Records excerpted from a collection:
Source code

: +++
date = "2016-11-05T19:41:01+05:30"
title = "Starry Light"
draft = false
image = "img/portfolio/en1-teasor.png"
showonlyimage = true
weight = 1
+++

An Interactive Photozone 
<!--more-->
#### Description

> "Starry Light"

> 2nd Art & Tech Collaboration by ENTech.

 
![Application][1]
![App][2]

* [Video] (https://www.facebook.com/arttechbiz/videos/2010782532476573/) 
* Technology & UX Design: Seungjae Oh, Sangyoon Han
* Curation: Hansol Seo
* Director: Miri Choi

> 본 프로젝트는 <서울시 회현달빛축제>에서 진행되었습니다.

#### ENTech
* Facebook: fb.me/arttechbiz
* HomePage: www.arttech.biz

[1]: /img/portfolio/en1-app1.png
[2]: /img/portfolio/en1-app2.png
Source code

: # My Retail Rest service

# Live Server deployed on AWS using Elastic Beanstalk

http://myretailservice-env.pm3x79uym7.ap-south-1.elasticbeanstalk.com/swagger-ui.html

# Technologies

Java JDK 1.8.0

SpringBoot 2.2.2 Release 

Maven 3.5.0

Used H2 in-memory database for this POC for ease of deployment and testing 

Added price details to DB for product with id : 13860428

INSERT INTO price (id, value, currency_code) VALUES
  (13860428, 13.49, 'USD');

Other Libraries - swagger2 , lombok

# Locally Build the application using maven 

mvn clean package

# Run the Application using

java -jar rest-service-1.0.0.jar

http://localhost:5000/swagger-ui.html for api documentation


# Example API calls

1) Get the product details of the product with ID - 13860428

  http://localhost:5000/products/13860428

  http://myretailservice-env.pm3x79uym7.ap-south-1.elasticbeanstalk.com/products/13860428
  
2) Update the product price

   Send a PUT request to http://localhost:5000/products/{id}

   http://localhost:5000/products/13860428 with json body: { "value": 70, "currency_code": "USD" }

**About this exercise**
Return the lines of the records that include the string "using".

**Reply**
# Live Server deployed on AWS using Elastic Beanstalk
# Locally Build the application using maven 
# Run the Application using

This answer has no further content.